Tourism is an industry that can turn people into fools. Late in May, the UN’s World Tourism Organisation showed itself to have all the tact of the Wiggles HR policy when it announced that the Zimbabwe of president Robert Mugabe would co-host next year’s UNWTO assembly (along with neighbour Zambia). The ensuing uproar that an arm of the global body was willing to give such an endorsement to a leader who has overseen the decline in average life expectancy from 61 in 1990 to 42 in 2008 and shored up his rule by brutally ignoring results of elections that went against him echoed around the world. While UNWTO – perhaps out of awkwardness – didn’t publicise the original May 29 signing of the co-host agreement with Mugabe on its website, it certainly did post an “information note” in response to the widespread incredulity, in a desperate bid to save face.

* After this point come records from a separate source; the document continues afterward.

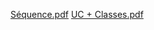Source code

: [Séquence.pdf](https://github.com/user-attachments/files/17255918/Sequence.pdf)
[UC + Classes.pdf](https://github.com/user-attachments/files/17255920/UC.%2B.Classes.pdf)
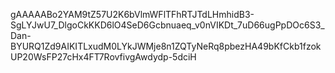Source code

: gAAAAABo2YAM9tZ57U2K6bVlmWFlTFhRTJTdLHmhidB3-SgLYJwU7_DlgoCkKKD6lO4SeD6Gcbnuaeq_v0nVIKDt_7uD66ugPpDOc6S3_Dan-BYURQ1Zd9AIKITLxudM0LYkJWMje8n1ZQTyNeRq8pbezHA49bKfCkb1fzokUP20WsFP27cHx4FT7RovfivgAwdydp-5dciH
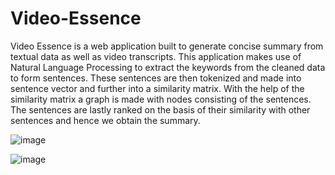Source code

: # Video-Essence
 Video Essence is a web application built to generate concise summary from textual data as well as video transcripts. 
This application makes use of Natural Language Processing to extract the keywords from the cleaned data to form sentences. These sentences are then tokenized and made into sentence vector and further into a similarity matrix. With the help of the similarity matrix a graph is made with nodes consisting of the sentences.  The sentences are lastly ranked on the basis of their similarity with other sentences and hence we obtain the summary.

![image](https://user-images.githubusercontent.com/83595522/146999419-3701e780-6f50-491a-8e4c-b1cc1ddab310.png)


![image](https://user-images.githubusercontent.com/83595522/146999682-52f6a47e-409f-4c84-8bd5-51a3052ed565.png)

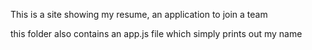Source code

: This is a site showing my resume, an application to join a team

this folder also contains an app.js file which simply prints out my name
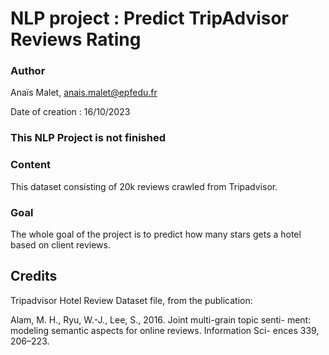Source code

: # NLP project : Predict TripAdvisor Reviews Rating 

### Author

Anaïs Malet, anais.malet@epfedu.fr

Date of creation : 16/10/2023

### This NLP Project is not finished 

### Content

This dataset consisting of 20k reviews crawled from Tripadvisor.

### Goal

The whole goal of the project is to predict how many stars gets a hotel based on client reviews.

## Credits

Tripadvisor Hotel Review Dataset file, from the publication:

Alam, M. H., Ryu, W.-J., Lee, S., 2016. Joint multi-grain topic senti- ment: modeling semantic aspects for online reviews. Information Sci- ences 339, 206–223.
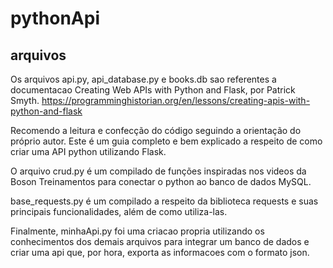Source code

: # pythonApi

## arquivos
Os arquivos api.py, api_database.py e books.db sao referentes a documentacao Creating Web APIs with Python and Flask, por Patrick Smyth. 
https://programminghistorian.org/en/lessons/creating-apis-with-python-and-flask

Recomendo a leitura e confecção do código seguindo a orientação do próprio autor. Este é um guia completo e bem explicado a respeito de como criar uma API python utilizando Flask.

O arquivo crud.py é um compilado de funções inspiradas nos videos da Boson Treinamentos para conectar o python ao banco de dados MySQL.

base_requests.py é um compilado a respeito da biblioteca requests e suas principais funcionalidades, além de como utiliza-las.

Finalmente, minhaApi.py foi uma criacao propria utilizando os conhecimentos dos demais arquivos para integrar um banco de dados e criar uma api que, por hora, exporta as informacoes com o formato json.
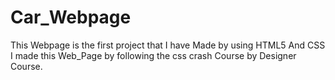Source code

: # Car_Webpage
This Webpage is the first project that I have Made by using HTML5 And CSS
I made this Web_Page by following the css crash Course by Designer Course.
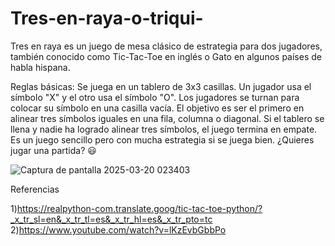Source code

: # Tres-en-raya-o-triqui-



Tres en raya es un juego de mesa clásico de estrategia para dos jugadores, también conocido como Tic-Tac-Toe en inglés o Gato en algunos países de habla hispana.

Reglas básicas:
Se juega en un tablero de 3x3 casillas.
Un jugador usa el símbolo "X" y el otro usa el símbolo "O".
Los jugadores se turnan para colocar su símbolo en una casilla vacía.
El objetivo es ser el primero en alinear tres símbolos iguales en una fila, columna o diagonal.
Si el tablero se llena y nadie ha logrado alinear tres símbolos, el juego termina en empate.
Es un juego sencillo pero con mucha estrategia si se juega bien. ¿Quieres jugar una partida? 😃


![Captura de pantalla 2025-03-20 023403](https://github.com/user-attachments/assets/5f4a1dbd-f6f6-4253-a7c8-14bef40c0057)



Referencias

1)https://realpython-com.translate.goog/tic-tac-toe-python/?_x_tr_sl=en&_x_tr_tl=es&_x_tr_hl=es&_x_tr_pto=tc
2)https://www.youtube.com/watch?v=lKzEvbGbbPo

Tourism is like teaching – anyone can do it, but not everyone can do it well. As with any venture, to do it properly takes a lot investment in people, in money and constant rigour to make sure what you are offering something people want to pay for. That’s a lesson this country is trying to learn with the coming wave of Asian tourists. HSBC bank predicts the annual number of outbound Chinese tourists to rise from 50 million to more than 200 million by 2020. Australia short-changed itself in the Japanese boom that peaked in 1997 by failing to create a product the Japanese would come back for. Not grabbing that repeat market gives a much lower return on investment.
The arguments for and against travelling in countries ruled by unsavoury regimes are well-known. Within those countries, however tourism is about trying to appear normal – if not to the outside world, to their constituents at home. Having people come to your country not only offers great propaganda value it’s also an endorsement. For the ordinary people in those same countries, “normal” means “things not getting a great deal worse”.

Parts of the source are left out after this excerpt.